***David POV. ***
Mia powiedziała, że chcą wybrać się na koncert. Wiedziałem, że nie mają zbyt dużo czasu dla samych siebie od kiedy pojawiła się Lenka. Zresztą n8e oszukujmy się... Mia nigdy nie miała dla siebie czasu. Zawsze komuś pomagała albo zajmowała się Moniką, mną i Darią. Dlatego stwierdziliśmy, że zajmiemy się maluchami a oni na spokojnie pobawić się na koncercie. Zresztą i tak mieliśmy z siostrzyczką nadrobić pare filmów. Kuba dał nam 50 złotych na pizze i wyszli. Powiedzieli, że wrócą koło 1 albo 2 chociaż szczerze w to wątpie. Pewnie za dużo wypiją i skoczą gdzieś jeszcze. Ale nie ważne... To ICH wieczór. Zamknęliśmy drzwi kamera na klucz.
Popatrzyłem na Darię i wymieniliśmy porozumiewać że spojrzenia. Zawsze zastanawiałem się czy wszyscy bliźniacy tak mają ale ja i Daria mamy tak jakbyśmy czytali sobie w myślach.-Zamówie margarite i hawajską -powiedziała.
-A ja włączam Gwiezdne Wojny.
Zaplanowaliśmy maraton Gwiezdnych Wojen do rana. Zamówiliśmy pizze. Było trochę ciężko z adresem ale powiedzieliśmy kobiecie która przyjmowała zamówienie , żeby dostawca pojechał na plażę. Przy samym wejściu jest nasza przyczepa. Włączyłam film a w tym czasie Daria zrobiła popcorn. Przyniosła nam dwie duże miski.
Usiadła na fotelu.-Widziałeś mojego...
-Misia? Tak...
Rzuciłem jej pluszaka i włączyłem film. Jakieś 40 minut później usłyszeliśmy pukanie do drzwi. Daria zatrzymała film.

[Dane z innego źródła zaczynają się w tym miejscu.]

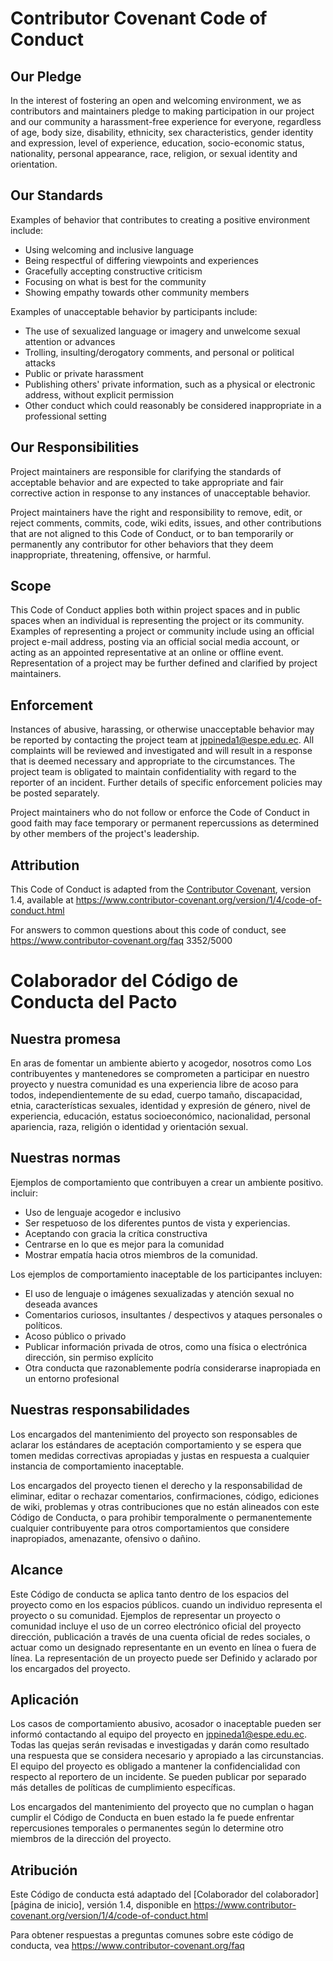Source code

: 
# Contributor Covenant Code of Conduct

## Our Pledge

In the interest of fostering an open and welcoming environment, we as
contributors and maintainers pledge to making participation in our project and
our community a harassment-free experience for everyone, regardless of age, body
size, disability, ethnicity, sex characteristics, gender identity and expression,
level of experience, education, socio-economic status, nationality, personal
appearance, race, religion, or sexual identity and orientation.

## Our Standards

Examples of behavior that contributes to creating a positive environment
include:

* Using welcoming and inclusive language
* Being respectful of differing viewpoints and experiences
* Gracefully accepting constructive criticism
* Focusing on what is best for the community
* Showing empathy towards other community members

Examples of unacceptable behavior by participants include:

* The use of sexualized language or imagery and unwelcome sexual attention or
 advances
* Trolling, insulting/derogatory comments, and personal or political attacks
* Public or private harassment
* Publishing others' private information, such as a physical or electronic
 address, without explicit permission
* Other conduct which could reasonably be considered inappropriate in a
 professional setting

## Our Responsibilities

Project maintainers are responsible for clarifying the standards of acceptable
behavior and are expected to take appropriate and fair corrective action in
response to any instances of unacceptable behavior.

Project maintainers have the right and responsibility to remove, edit, or
reject comments, commits, code, wiki edits, issues, and other contributions
that are not aligned to this Code of Conduct, or to ban temporarily or
permanently any contributor for other behaviors that they deem inappropriate,
threatening, offensive, or harmful.

## Scope

This Code of Conduct applies both within project spaces and in public spaces
when an individual is representing the project or its community. Examples of
representing a project or community include using an official project e-mail
address, posting via an official social media account, or acting as an appointed
representative at an online or offline event. Representation of a project may be
further defined and clarified by project maintainers.

## Enforcement

Instances of abusive, harassing, or otherwise unacceptable behavior may be
reported by contacting the project team at jppineda1@espe.edu.ec. All
complaints will be reviewed and investigated and will result in a response that
is deemed necessary and appropriate to the circumstances. The project team is
obligated to maintain confidentiality with regard to the reporter of an incident.
Further details of specific enforcement policies may be posted separately.

Project maintainers who do not follow or enforce the Code of Conduct in good
faith may face temporary or permanent repercussions as determined by other
members of the project's leadership.

## Attribution

This Code of Conduct is adapted from the [Contributor Covenant][homepage], version 1.4,
available at https://www.contributor-covenant.org/version/1/4/code-of-conduct.html

[homepage]: https://www.contributor-covenant.org

For answers to common questions about this code of conduct, see
https://www.contributor-covenant.org/faq
3352/5000
# Colaborador del Código de Conducta del Pacto

## Nuestra promesa

En aras de fomentar un ambiente abierto y acogedor, nosotros como
Los contribuyentes y mantenedores se comprometen a participar en nuestro proyecto y
nuestra comunidad es una experiencia libre de acoso para todos, independientemente de su edad, cuerpo
tamaño, discapacidad, etnia, características sexuales, identidad y expresión de género,
nivel de experiencia, educación, estatus socioeconómico, nacionalidad, personal
apariencia, raza, religión o identidad y orientación sexual.

## Nuestras normas

Ejemplos de comportamiento que contribuyen a crear un ambiente positivo.
incluir:

* Uso de lenguaje acogedor e inclusivo
* Ser respetuoso de los diferentes puntos de vista y experiencias.
* Aceptando con gracia la crítica constructiva
* Centrarse en lo que es mejor para la comunidad
* Mostrar empatía hacia otros miembros de la comunidad.

Los ejemplos de comportamiento inaceptable de los participantes incluyen:

* El uso de lenguaje o imágenes sexualizadas y atención sexual no deseada
 avances
* Comentarios curiosos, insultantes / despectivos y ataques personales o políticos.
* Acoso público o privado
* Publicar información privada de otros, como una física o electrónica
 dirección, sin permiso explícito
* Otra conducta que razonablemente podría considerarse inapropiada en un
 entorno profesional

## Nuestras responsabilidades

Los encargados del mantenimiento del proyecto son responsables de aclarar los estándares de aceptación
comportamiento y se espera que tomen medidas correctivas apropiadas y justas en
respuesta a cualquier instancia de comportamiento inaceptable.

Los encargados del proyecto tienen el derecho y la responsabilidad de eliminar, editar o
rechazar comentarios, confirmaciones, código, ediciones de wiki, problemas y otras contribuciones
que no están alineados con este Código de Conducta, o para prohibir temporalmente o
permanentemente cualquier contribuyente para otros comportamientos que considere inapropiados,
amenazante, ofensivo o dañino.

## Alcance

Este Código de conducta se aplica tanto dentro de los espacios del proyecto como en los espacios públicos.
cuando un individuo representa el proyecto o su comunidad. Ejemplos de
representar un proyecto o comunidad incluye el uso de un correo electrónico oficial del proyecto
dirección, publicación a través de una cuenta oficial de redes sociales, o actuar como un designado
representante en un evento en línea o fuera de línea. La representación de un proyecto puede ser
Definido y aclarado por los encargados del proyecto.

## Aplicación

Los casos de comportamiento abusivo, acosador o inaceptable pueden ser
informó contactando al equipo del proyecto en jppineda1@espe.edu.ec. Todas
las quejas serán revisadas e investigadas y darán como resultado una respuesta que
se considera necesario y apropiado a las circunstancias. El equipo del proyecto es
obligado a mantener la confidencialidad con respecto al reportero de un incidente.
Se pueden publicar por separado más detalles de políticas de cumplimiento específicas.

Los encargados del mantenimiento del proyecto que no cumplan o hagan cumplir el Código de Conducta en buen estado
la fe puede enfrentar repercusiones temporales o permanentes según lo determine otro
miembros de la dirección del proyecto.

## Atribución

Este Código de conducta está adaptado del [Colaborador del colaborador] [página de inicio], versión 1.4,
disponible en https://www.contributor-covenant.org/version/1/4/code-of-conduct.html

[homepage]: https://www.contributor-covenant.org

Para obtener respuestas a preguntas comunes sobre este código de conducta, vea
https://www.contributor-covenant.org/faq
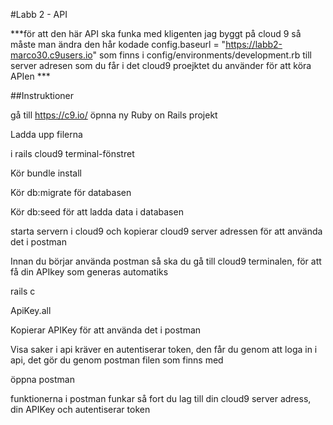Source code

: #Labb 2 - API 

***för att den här API ska funka med kligenten jag byggt på cloud 9 så måste man ändra den hår kodade config.baseurl = "https://labb2-marco30.c9users.io" som finns i config/environments/development.rb till server adresen som du får i det cloud9 proejktet du använder för att köra APIen ***


##Instruktioner 

gå till https://c9.io/ 
öpnna ny Ruby on Rails projekt 

Ladda upp filerna 

i rails cloud9 terminal-fönstret

Kör bundle install 

Kör db:migrate för databasen

Kör db:seed för att ladda data i databasen

starta servern i cloud9 och kopierar cloud9 server adressen för att använda det i postman

Innan du börjar använda postman så ska du gå till cloud9 terminalen, för att få din APIkey som generas automatiks 

rails c 

ApiKey.all

Kopierar APIKey för att använda det i postman

Visa saker i api kräver en autentiserar token, den får du genom att loga in i api,  det gör du genom postman filen som finns med 

öppna postman 

funktionerna i postman funkar så fort du lag till din cloud9 server adress, din APIKey och autentiserar token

-Otwórz, to pewnie pizza- poleciła.
Zapłaciłem dostawcy pieniądze i rozłożyłem pizze na stole. Kiedy skończyliśmy jeść, rozłożyliśmy karty. Jestem mistrzem ale Daria też świetnie sobie radziła, dlatego gra z nią nigdy nie była nudna. Rozgrywka była zaciekła ale koniec końców Daria wygrała.
-Ha! I kto jest najlepszy? -zaśmiała się i uniosła tryumfalnie ręce.
-Ten sie śmieje kto sie śmieje... -przerwało mi pukanie do drzwi.
Spojrzeliśmy na siebie niepewnie.-Zamawiałaś coś jeszcze? -upewniłem się.
-Nie, przecież tobie też bym zamówiła.
Pukanie powtórzyło się. Zdawało mi się, że nawet stało się mocniejsze. Daria się przestraszyła. Ścisnęła mocniej ścisnęła misia.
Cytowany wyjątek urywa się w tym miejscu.